● Entries supplied:
-------

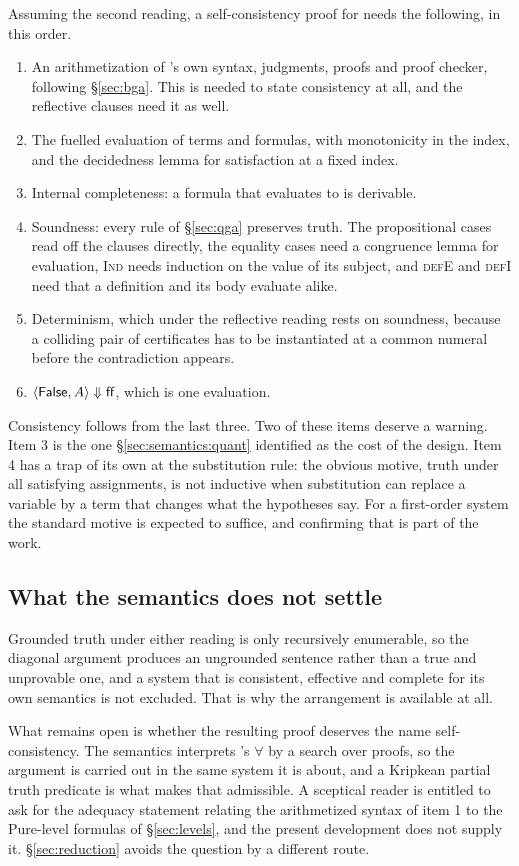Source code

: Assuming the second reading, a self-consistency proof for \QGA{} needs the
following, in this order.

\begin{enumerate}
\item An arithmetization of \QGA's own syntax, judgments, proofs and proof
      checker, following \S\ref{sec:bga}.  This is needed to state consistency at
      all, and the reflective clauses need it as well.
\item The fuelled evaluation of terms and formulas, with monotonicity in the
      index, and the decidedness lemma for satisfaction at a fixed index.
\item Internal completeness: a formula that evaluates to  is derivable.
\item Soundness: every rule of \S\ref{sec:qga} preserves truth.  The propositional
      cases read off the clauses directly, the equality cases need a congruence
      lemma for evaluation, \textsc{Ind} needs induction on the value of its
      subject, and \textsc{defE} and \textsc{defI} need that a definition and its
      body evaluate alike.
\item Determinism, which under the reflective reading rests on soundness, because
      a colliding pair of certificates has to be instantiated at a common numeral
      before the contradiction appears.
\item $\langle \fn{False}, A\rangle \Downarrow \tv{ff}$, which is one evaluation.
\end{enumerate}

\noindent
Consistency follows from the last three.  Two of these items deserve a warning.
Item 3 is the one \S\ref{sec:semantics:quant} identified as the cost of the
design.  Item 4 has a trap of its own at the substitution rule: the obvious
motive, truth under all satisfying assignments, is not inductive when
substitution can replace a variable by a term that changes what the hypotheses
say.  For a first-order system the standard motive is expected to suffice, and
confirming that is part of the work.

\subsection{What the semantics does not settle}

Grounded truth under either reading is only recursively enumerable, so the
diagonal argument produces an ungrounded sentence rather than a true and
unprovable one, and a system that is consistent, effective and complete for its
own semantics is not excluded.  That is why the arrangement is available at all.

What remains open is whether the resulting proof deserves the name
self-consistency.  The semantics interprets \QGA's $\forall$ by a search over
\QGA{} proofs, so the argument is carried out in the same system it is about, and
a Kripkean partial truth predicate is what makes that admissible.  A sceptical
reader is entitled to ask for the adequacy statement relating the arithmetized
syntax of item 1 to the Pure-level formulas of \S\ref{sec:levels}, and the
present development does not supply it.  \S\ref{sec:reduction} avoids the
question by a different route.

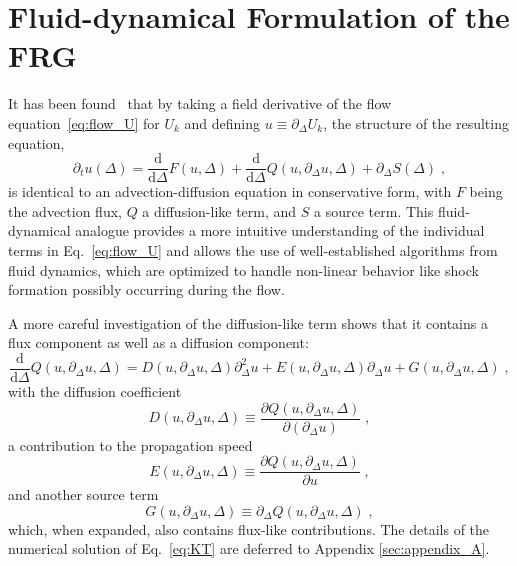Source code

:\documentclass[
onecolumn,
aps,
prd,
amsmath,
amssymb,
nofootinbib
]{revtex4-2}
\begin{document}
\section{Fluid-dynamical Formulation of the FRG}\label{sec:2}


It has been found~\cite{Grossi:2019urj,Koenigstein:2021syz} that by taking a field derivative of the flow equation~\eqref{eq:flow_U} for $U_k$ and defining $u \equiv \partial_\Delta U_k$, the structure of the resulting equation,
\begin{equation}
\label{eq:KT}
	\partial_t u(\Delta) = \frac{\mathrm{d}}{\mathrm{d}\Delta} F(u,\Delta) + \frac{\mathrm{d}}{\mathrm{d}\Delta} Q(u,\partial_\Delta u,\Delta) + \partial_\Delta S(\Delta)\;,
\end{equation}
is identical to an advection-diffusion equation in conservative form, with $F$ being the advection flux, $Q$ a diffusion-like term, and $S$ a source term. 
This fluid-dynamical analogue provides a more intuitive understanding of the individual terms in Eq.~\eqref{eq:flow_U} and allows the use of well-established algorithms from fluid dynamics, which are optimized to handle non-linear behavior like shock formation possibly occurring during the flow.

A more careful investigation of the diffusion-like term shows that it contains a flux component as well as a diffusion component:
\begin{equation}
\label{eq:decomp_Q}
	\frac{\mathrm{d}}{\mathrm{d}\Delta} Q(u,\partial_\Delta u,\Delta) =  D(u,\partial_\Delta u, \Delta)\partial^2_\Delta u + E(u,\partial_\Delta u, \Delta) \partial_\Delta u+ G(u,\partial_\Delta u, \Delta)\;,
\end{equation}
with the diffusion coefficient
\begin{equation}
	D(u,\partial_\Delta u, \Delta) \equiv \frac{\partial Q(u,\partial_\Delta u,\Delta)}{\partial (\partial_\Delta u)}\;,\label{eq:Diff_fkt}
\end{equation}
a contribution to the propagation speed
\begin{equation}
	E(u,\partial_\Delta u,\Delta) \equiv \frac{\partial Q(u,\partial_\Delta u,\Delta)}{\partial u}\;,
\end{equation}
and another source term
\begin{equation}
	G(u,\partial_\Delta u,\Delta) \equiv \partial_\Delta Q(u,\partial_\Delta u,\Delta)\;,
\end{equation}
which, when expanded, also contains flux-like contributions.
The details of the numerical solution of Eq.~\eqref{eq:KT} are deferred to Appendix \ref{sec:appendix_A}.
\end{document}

-------

● Instructions to follow: Wherever a line in the listing contains the word "formulas", copy that line out.

● Answer area:
\item The fuelled evaluation of terms and formulas, with monotonicity in the
syntax of item 1 to the Pure-level formulas of \S\ref{sec:levels}, and the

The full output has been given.